Unter Win7 komm ich gar net auf die DVD unter XP (zum Glück hab ichs noch drauf man weiß ja nie) Gehts zwar auch net zu Installieren aber er kopierts gerade hängt aber seit 10min schon bei "Restdauer:10 Sekunden" langsam nervts. So wie ich das mit bekommen habe würde mir Umtauschen nix bringen da ich google sei dank festellen konnte das auch andere Leute dieses Prob haben und es wäre doch sehr dreißt defekte DVDs in den Handel zu bringen, bzw sind die alle so.


----------



## MisterSmith (14. August 2012)

Ich habe mir auch vor kurzem die F3 GotY Edition gekauft, hatte aber ein anderes Problem.
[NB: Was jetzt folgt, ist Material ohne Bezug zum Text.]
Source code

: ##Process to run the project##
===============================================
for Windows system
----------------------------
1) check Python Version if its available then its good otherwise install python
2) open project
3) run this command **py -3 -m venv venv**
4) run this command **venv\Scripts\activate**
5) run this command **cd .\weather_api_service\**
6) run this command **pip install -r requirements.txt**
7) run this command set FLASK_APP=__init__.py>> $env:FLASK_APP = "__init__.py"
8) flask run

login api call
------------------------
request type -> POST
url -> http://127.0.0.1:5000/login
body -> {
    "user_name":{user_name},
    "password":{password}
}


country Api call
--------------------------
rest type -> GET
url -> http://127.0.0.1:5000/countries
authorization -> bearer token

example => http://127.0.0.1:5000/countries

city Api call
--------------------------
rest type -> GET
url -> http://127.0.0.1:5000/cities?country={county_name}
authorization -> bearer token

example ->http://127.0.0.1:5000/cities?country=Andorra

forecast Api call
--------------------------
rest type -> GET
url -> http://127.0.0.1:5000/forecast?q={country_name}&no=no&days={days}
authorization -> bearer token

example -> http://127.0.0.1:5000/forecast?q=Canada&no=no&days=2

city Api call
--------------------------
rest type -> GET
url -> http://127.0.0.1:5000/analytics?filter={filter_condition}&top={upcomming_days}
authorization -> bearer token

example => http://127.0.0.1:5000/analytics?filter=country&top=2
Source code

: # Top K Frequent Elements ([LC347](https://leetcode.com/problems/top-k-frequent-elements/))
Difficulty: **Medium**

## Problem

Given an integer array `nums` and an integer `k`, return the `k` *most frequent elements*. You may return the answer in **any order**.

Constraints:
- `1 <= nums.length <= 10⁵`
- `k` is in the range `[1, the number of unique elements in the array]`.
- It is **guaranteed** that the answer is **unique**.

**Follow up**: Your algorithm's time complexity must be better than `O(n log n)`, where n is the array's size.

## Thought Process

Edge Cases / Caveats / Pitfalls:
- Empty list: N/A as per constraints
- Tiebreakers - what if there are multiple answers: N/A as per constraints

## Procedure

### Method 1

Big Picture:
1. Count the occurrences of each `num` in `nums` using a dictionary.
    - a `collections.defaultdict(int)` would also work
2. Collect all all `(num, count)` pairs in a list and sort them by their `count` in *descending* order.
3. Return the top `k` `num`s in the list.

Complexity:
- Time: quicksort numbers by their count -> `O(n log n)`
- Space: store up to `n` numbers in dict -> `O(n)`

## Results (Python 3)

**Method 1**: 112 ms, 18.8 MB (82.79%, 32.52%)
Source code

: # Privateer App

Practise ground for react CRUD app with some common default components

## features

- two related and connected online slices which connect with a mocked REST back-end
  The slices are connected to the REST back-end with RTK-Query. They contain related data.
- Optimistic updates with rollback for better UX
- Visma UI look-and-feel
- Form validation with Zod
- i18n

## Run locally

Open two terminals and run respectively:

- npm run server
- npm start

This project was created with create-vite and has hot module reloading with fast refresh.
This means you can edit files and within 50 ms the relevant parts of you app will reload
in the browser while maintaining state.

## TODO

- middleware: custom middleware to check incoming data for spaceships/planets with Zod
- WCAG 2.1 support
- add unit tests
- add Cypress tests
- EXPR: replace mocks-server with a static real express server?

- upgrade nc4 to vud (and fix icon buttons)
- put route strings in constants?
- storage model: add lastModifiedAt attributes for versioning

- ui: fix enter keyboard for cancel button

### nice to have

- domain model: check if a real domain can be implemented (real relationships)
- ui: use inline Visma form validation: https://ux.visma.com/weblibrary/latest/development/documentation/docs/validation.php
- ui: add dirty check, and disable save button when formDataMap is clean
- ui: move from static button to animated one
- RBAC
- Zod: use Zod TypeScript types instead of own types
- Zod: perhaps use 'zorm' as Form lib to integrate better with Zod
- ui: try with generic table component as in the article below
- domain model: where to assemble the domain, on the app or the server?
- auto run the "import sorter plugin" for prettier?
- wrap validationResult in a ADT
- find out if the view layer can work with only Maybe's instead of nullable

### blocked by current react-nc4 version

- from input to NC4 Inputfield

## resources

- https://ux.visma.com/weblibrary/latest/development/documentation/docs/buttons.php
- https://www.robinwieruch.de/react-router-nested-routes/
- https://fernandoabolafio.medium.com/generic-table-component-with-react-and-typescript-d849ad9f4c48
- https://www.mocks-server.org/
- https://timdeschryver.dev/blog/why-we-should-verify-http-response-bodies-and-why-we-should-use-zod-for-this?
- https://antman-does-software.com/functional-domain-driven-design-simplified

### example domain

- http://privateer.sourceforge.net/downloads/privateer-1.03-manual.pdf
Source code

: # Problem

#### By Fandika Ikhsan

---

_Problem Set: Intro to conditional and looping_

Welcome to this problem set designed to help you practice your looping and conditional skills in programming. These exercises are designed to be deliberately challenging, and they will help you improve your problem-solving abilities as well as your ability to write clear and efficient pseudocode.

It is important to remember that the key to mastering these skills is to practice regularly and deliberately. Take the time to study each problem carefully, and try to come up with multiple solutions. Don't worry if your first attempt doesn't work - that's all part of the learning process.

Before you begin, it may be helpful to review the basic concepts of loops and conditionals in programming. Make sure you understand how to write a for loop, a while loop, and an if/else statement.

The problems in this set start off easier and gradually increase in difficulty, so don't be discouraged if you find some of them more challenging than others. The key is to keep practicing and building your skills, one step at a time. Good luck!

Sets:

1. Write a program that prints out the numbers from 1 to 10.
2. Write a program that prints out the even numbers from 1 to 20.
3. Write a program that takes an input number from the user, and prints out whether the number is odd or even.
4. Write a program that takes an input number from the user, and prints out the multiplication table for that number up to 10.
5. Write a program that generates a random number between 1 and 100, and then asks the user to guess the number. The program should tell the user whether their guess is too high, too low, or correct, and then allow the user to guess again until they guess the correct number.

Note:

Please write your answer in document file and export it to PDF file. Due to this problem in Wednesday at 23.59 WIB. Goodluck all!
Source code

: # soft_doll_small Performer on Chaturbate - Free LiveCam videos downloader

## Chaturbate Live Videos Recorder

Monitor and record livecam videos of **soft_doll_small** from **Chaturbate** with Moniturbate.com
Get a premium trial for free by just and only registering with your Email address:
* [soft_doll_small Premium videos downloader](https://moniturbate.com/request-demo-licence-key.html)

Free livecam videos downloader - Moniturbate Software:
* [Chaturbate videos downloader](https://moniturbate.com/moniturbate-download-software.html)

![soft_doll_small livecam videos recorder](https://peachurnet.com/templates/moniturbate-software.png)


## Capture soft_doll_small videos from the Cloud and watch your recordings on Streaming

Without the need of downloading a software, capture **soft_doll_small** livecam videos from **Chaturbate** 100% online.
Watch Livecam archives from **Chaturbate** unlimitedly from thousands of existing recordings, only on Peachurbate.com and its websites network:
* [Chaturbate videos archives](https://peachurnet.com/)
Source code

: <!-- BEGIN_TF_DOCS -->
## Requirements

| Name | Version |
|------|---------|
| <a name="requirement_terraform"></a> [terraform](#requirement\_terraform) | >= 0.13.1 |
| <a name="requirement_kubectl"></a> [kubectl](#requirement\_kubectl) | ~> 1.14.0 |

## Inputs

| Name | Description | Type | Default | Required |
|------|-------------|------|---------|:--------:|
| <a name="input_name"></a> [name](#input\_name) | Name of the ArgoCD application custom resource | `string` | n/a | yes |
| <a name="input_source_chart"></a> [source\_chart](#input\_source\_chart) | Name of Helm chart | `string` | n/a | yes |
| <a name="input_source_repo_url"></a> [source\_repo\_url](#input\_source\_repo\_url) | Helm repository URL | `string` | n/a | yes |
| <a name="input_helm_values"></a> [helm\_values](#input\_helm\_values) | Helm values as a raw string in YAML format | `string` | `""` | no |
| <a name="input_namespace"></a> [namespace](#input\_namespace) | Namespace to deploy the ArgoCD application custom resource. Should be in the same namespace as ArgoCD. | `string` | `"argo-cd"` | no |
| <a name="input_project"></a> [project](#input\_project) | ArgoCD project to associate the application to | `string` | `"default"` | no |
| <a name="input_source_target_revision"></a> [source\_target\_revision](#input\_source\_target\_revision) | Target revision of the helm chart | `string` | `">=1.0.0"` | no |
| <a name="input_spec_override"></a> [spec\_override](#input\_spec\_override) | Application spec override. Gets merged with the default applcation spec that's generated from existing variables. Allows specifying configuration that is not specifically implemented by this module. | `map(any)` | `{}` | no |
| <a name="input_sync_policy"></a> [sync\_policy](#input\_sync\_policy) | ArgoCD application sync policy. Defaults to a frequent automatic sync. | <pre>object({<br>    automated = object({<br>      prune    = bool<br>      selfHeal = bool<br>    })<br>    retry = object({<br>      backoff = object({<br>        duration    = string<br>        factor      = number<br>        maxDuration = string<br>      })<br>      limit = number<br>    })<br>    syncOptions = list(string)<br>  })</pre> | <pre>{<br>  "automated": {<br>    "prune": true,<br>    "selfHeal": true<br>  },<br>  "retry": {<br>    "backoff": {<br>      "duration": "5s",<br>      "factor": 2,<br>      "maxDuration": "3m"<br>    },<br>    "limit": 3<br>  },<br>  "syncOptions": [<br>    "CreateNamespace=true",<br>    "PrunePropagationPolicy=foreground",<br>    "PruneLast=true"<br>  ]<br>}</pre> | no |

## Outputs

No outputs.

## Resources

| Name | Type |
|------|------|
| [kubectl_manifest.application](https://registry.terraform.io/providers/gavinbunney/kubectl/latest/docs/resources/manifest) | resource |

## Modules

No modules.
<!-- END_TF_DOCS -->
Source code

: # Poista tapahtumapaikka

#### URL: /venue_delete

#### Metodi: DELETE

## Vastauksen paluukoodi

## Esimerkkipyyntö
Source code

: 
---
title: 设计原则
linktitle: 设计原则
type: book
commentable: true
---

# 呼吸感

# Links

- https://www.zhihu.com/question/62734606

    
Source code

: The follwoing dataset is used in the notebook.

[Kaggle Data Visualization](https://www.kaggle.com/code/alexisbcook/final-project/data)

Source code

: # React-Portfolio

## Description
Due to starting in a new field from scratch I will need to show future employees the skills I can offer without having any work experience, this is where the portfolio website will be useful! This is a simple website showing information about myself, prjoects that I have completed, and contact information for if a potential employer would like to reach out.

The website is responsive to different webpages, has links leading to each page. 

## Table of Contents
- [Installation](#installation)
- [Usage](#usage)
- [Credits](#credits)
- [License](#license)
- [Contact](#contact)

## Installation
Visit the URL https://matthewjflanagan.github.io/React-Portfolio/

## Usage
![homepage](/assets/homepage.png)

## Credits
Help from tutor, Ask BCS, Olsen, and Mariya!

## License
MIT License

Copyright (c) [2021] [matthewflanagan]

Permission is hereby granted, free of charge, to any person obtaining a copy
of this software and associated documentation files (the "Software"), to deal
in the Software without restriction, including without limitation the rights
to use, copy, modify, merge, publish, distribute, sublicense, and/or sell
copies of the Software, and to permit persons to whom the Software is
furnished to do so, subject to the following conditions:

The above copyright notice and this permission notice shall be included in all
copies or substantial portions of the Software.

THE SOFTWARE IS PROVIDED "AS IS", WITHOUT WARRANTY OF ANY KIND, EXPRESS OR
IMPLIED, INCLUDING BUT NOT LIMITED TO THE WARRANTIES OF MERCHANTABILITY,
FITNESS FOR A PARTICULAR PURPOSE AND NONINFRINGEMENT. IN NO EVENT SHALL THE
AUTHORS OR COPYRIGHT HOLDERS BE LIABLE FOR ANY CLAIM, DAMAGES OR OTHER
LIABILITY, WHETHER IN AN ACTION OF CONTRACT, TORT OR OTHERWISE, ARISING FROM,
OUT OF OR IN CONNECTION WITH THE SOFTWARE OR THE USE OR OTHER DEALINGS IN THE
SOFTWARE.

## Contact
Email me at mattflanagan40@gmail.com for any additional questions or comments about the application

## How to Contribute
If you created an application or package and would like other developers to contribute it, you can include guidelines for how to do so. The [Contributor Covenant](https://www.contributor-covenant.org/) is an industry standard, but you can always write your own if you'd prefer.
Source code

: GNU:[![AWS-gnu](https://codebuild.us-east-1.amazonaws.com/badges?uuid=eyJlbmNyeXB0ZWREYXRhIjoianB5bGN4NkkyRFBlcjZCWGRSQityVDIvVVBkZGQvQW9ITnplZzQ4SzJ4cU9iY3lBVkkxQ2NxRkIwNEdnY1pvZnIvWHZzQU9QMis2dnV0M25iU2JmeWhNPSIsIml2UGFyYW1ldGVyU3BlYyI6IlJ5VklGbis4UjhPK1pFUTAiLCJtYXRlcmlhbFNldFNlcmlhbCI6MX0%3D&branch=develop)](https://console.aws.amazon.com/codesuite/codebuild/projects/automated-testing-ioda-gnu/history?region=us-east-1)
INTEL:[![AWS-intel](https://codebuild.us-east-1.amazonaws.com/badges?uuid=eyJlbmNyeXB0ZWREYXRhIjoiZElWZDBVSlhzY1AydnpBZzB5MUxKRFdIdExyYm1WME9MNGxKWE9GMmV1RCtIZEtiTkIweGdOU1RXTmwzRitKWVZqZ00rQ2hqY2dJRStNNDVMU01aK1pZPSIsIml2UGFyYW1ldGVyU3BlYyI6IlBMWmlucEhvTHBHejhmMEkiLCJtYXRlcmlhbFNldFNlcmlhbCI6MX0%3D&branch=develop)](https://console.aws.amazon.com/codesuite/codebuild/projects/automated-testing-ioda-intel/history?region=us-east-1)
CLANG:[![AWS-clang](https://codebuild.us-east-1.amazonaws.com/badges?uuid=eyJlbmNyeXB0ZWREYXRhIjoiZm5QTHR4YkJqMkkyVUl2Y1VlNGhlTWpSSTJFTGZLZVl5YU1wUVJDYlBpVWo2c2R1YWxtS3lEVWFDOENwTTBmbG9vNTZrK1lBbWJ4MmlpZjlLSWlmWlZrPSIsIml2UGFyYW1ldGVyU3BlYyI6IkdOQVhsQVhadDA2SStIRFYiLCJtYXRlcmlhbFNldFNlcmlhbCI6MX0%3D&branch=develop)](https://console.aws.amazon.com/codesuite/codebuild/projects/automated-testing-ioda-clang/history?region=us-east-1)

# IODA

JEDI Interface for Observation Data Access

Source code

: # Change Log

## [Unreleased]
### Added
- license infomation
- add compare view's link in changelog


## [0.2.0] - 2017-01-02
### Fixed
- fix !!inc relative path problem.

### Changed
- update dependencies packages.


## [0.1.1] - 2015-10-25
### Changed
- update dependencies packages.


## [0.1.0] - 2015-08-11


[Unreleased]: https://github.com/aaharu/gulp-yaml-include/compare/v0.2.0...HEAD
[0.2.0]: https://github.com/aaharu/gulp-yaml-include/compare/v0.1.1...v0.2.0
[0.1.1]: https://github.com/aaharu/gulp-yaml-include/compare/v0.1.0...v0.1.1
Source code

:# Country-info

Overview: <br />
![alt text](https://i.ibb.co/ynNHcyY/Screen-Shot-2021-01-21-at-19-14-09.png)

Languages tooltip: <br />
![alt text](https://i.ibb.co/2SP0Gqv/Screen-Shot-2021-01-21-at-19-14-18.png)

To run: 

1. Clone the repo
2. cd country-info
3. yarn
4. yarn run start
Nachdem die DVD automatisch gestartet hatte, über die Gamelauncher.exe, kam eine Meldung das Securom eine Emulation festgestellt hat, ich habe aber nicht einmal Programme installiert, die so etwas könnten.

Ich habe dann einfach manuell die Setup.exe gestartet. Und dann die zweite DVD eingelegt und ich glaube ebenfalls über Setup.exe die ganzen DLCs installiert.

Bei der DVD 2 hat aber wirklich etwas nicht gestimmt, die Geräusche die mein Laufwerk gemacht hat, klangen nicht sehr gesund, so als ob irgendetwas schleift.
Ich habe aber zum Glück ein DVD-Laufwerk mit einer hervorragenden Fehlerkorrektur, ich glaube bei einem schlechteren hätte ich möglicherweise die DLCs nicht installieren können.


----------



## zeugs8472 (14. August 2012)

Also es liegt net an der DVD sondern an der install .exe für die DLCs. Win 7 kommt net so richtig damit klar hab se über winXP auf de Festplatte kopiert über win XP kann ich die datei auch starten. In Win 7 hängt sich mal wieder der Explorer auf sobalt ich in dem Ordner klicke wo ich die Datei hinkopiert habe denke also das Problem liegt an Win7. Laut Verpackung ist Fallout GotY E auch nur für WinXP und Win Vista geeignet?! Ich installier jetzt Fallout auf WinXP und dann die DLCs mal schauen haupstache ich kanns zocken da is mir egal über welches Betriebssystem Geprießen sei das gute Alte XP


----------